Task to carry out: Below are some records. Print all of them exactly as they appear.

*** Source material ***

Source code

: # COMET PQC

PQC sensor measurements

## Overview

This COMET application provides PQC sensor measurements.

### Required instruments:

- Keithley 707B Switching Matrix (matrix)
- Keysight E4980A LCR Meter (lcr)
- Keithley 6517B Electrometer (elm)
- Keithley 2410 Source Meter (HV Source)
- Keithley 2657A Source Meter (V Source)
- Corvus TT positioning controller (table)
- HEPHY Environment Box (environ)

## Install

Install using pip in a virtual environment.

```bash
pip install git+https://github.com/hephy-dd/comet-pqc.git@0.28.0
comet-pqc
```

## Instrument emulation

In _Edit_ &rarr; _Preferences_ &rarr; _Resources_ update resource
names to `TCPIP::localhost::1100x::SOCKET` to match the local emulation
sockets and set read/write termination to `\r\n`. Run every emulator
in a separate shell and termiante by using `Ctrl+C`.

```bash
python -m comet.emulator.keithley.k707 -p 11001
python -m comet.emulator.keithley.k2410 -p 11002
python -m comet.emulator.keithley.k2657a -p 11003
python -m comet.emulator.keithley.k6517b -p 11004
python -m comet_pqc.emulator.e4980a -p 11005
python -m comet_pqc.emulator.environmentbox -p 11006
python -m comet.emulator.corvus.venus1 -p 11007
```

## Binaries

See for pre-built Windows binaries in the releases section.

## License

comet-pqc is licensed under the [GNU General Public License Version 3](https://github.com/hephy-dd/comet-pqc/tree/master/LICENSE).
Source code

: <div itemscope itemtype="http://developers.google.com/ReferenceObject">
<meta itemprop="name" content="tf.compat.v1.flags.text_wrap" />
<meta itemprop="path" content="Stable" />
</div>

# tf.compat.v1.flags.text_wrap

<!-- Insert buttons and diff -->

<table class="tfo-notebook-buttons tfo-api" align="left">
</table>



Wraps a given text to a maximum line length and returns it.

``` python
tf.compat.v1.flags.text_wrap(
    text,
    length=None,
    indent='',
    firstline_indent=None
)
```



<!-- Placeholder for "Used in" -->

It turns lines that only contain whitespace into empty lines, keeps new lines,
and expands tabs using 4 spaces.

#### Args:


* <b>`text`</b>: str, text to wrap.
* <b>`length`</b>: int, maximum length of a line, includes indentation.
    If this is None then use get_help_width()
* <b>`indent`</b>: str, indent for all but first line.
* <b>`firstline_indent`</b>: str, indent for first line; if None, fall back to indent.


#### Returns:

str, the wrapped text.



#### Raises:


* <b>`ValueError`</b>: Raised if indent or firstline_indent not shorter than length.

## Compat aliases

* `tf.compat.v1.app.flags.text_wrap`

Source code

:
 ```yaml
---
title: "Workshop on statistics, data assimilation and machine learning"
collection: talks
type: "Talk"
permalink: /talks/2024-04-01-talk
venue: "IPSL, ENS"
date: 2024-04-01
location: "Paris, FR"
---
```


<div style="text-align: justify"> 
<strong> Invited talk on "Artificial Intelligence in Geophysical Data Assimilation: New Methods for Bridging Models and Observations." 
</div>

*** End of Source material ***

Task result:
Source code

: # COMET PQC

PQC sensor measurements

## Overview

This COMET application provides PQC sensor measurements.

### Required instruments:

- Keithley 707B Switching Matrix (matrix)
- Keysight E4980A LCR Meter (lcr)
- Keithley 6517B Electrometer (elm)
- Keithley 2410 Source Meter (HV Source)
- Keithley 2657A Source Meter (V Source)
- Corvus TT positioning controller (table)
- HEPHY Environment Box (environ)

## Install

Install using pip in a virtual environment.

```bash
pip install git+https://github.com/hephy-dd/comet-pqc.git@0.28.0
comet-pqc
```

## Instrument emulation

In _Edit_ &rarr; _Preferences_ &rarr; _Resources_ update resource
names to `TCPIP::localhost::1100x::SOCKET` to match the local emulation
sockets and set read/write termination to `\r\n`. Run every emulator
in a separate shell and termiante by using `Ctrl+C`.

```bash
python -m comet.emulator.keithley.k707 -p 11001
python -m comet.emulator.keithley.k2410 -p 11002
python -m comet.emulator.keithley.k2657a -p 11003
python -m comet.emulator.keithley.k6517b -p 11004
python -m comet_pqc.emulator.e4980a -p 11005
python -m comet_pqc.emulator.environmentbox -p 11006
python -m comet.emulator.corvus.venus1 -p 11007
```

## Binaries

See for pre-built Windows binaries in the releases section.

## License

comet-pqc is licensed under the [GNU General Public License Version 3](https://github.com/hephy-dd/comet-pqc/tree/master/LICENSE).
Source code

: <div itemscope itemtype="http://developers.google.com/ReferenceObject">
<meta itemprop="name" content="tf.compat.v1.flags.text_wrap" />
<meta itemprop="path" content="Stable" />
</div>

# tf.compat.v1.flags.text_wrap

<!-- Insert buttons and diff -->

<table class="tfo-notebook-buttons tfo-api" align="left">
</table>



Wraps a given text to a maximum line length and returns it.

``` python
tf.compat.v1.flags.text_wrap(
    text,
    length=None,
    indent='',
    firstline_indent=None
)
```



<!-- Placeholder for "Used in" -->

It turns lines that only contain whitespace into empty lines, keeps new lines,
and expands tabs using 4 spaces.

#### Args:


* <b>`text`</b>: str, text to wrap.
* <b>`length`</b>: int, maximum length of a line, includes indentation.
    If this is None then use get_help_width()
* <b>`indent`</b>: str, indent for all but first line.
* <b>`firstline_indent`</b>: str, indent for first line; if None, fall back to indent.


#### Returns:

str, the wrapped text.



#### Raises:


* <b>`ValueError`</b>: Raised if indent or firstline_indent not shorter than length.

## Compat aliases

* `tf.compat.v1.app.flags.text_wrap`

Source code

:
 ```yaml
---
title: "Workshop on statistics, data assimilation and machine learning"
collection: talks
type: "Talk"
permalink: /talks/2024-04-01-talk
venue: "IPSL, ENS"
date: 2024-04-01
location: "Paris, FR"
---
```


<div style="text-align: justify"> 
<strong> Invited talk on "Artificial Intelligence in Geophysical Data Assimilation: New Methods for Bridging Models and Observations." 
</div>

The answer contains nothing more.